Because so many people raved about the mustard bath's ability to lull you to sleep like a baby (which is a silly metaphor if you think about it—aren't babies known for not sleeping?), I decided to put the claims to the test during a bout of insomnia fueled by wedding planning concerns that always spring up around 11 p.m.
I hadn't slept well for a few days, so I figured this was the perfect time to test the waters, if you will. I grabbed my book (that I'd been trying—unsuccessfully—to read for weeks), lit a candle, and grabbed my glass of wine (naturally). I poured two scoops of the white-yellow powder into my tub and immediately began sneezing aggressively. “Am I allergic to mustard?” I bemoaned. Probably not. The bath also includes a mix of essential oils—peppermint, wintergreen, and eucalyptus—which can cause a bit of sneezing when you bring them right up to your nostrils (I have learned).
Once I plopped my body into the (very) hot water, the scent quickly dissipated to subtle wafts of minty relaxation. I sipped my wine and realized I might be defeating the purpose by placing toxins in my body as I was supposed to be sweating them out. I turned on my timer (the bath recommends you stay in the tub for 20 minutes), and here is exactly what happened:
10:19 p.m. I wish this thing had bubbles in the mix. Am I a child?
10:22 p.m. I am not sure if it's the heat of my water or my mind playing tricks on me, but my whole body feels tingly.
10:24 p.m. Five minutes in, and I'm sweating. I can't remember if I always sweat in baths. I wonder if I'm sweating wine.
10:31 p.m. I begin reading Amazon reviews which advise avoiding breathing in the powder (see sneezing above).

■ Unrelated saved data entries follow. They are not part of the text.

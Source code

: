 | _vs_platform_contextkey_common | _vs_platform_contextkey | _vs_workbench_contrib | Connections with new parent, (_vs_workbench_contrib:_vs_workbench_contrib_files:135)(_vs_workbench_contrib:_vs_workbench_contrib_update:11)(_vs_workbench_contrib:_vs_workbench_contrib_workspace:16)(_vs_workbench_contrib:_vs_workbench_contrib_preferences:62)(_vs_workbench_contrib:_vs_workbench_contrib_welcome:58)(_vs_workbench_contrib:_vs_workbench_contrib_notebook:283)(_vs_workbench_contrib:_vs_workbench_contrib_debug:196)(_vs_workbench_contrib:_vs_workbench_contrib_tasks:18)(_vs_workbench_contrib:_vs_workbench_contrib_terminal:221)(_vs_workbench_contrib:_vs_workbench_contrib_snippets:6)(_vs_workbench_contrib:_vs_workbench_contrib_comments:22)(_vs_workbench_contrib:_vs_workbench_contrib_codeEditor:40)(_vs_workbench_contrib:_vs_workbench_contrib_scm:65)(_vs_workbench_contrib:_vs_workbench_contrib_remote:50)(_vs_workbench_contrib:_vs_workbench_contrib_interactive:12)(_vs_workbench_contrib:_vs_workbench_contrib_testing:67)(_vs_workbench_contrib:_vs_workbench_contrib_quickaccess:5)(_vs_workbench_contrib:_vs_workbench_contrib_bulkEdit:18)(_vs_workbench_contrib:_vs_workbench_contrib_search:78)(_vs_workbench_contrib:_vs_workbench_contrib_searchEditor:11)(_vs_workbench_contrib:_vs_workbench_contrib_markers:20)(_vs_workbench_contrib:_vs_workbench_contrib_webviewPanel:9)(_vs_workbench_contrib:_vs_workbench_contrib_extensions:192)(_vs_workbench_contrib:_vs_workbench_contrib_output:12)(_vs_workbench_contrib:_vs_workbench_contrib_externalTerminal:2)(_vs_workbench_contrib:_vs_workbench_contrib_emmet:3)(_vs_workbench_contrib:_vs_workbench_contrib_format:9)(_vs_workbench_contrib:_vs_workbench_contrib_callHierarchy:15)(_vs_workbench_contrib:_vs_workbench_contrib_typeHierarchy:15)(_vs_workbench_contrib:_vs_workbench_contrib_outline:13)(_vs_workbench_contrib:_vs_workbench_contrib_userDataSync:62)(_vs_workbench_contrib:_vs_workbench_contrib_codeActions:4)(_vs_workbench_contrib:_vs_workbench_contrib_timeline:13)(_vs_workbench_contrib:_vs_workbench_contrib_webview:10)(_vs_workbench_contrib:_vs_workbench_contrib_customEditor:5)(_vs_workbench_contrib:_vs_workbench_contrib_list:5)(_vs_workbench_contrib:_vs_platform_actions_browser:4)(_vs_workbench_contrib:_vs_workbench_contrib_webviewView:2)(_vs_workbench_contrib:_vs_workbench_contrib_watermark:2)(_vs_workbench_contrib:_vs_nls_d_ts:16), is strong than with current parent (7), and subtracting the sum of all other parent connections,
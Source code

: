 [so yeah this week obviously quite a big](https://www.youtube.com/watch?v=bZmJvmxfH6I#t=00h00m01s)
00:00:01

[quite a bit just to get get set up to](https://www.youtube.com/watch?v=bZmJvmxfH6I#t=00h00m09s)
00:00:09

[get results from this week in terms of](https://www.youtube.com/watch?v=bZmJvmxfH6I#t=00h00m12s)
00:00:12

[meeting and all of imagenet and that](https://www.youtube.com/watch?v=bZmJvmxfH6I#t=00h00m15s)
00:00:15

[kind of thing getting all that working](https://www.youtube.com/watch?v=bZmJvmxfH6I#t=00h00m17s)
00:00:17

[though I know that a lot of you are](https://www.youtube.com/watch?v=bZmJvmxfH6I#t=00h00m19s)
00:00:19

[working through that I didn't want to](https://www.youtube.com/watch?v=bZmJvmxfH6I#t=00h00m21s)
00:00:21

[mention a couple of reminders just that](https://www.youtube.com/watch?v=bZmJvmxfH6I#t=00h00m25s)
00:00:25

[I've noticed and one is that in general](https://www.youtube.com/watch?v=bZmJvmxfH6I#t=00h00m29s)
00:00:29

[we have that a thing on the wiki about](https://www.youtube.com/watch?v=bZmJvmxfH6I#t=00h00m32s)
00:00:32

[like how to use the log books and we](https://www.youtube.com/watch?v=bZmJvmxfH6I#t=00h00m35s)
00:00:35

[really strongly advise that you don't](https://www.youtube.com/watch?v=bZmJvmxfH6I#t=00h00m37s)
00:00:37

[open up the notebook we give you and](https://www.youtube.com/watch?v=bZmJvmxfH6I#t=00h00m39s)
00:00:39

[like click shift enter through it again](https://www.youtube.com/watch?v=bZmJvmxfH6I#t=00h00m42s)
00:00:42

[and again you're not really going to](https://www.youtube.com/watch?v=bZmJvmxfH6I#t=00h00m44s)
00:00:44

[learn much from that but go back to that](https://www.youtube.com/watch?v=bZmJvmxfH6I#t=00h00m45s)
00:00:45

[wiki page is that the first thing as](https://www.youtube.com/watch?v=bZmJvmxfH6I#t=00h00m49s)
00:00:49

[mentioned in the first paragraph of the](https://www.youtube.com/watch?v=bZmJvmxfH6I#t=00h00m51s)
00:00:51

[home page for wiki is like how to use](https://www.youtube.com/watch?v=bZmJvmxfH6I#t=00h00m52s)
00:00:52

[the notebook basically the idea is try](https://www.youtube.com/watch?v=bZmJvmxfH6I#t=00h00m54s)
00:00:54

10:32 p.m. I encourage myself by saying there are only eight more minutes to go. This is not my normal sentiment in a bath, but I am feeling seriously spicy.
10:34 p.m. Many reviews mention sweating. I resign to being a bad journalist. Maybe I should research a bit more next time. My cheeks are on fire.
10:37 p.m. Realize I've been on my phone for 15 minutes now. I'm never going to read this book.
10:39 p.m. Found 17 dogs I need to adopt on Instagram.
10:43 p.m. I think I should get out now. I stand woozily. My face and body look like I spent too long in the sauna.
10:50 p.m. Silk (okay, let's be real—satin from Target) pajamas are on. I'm still sweating. I contemplate opening a window to cool down my room, but I watch too much Law and Order: SVU to do such a reckless thing.
10:56 p.m. Watching Instagram stories. I know I'm a bad girl. This fuels my insomnia. But I do notice that my eyes are uncharacteristically heavy and my body feels calm.
11:04 p.m. Admit to myself that you can't sleep when you're watching Insta videos. Put the phone down.
11:08 p.m. Still sweating. I'm on Facebook looking at my old albums. I am a sick person.
11:14 p.m. Still hot. It's my friend's birthday tomorrow, and I realize I have to find the perfect photo to post on Instagram right now. Very urgent.
11:26 p.m. Found it.
11:37 p.m. Filtered it. What is sleep?
7:03 a.m. I wake up and realize something powerful: I slept through the night! Without waking up! I also feel incredibly groggy. My eyelids still feel heavy, but wow.
It worked. I felt sleepy, and I sweated out some sins. What more can you ask for from a bath, right?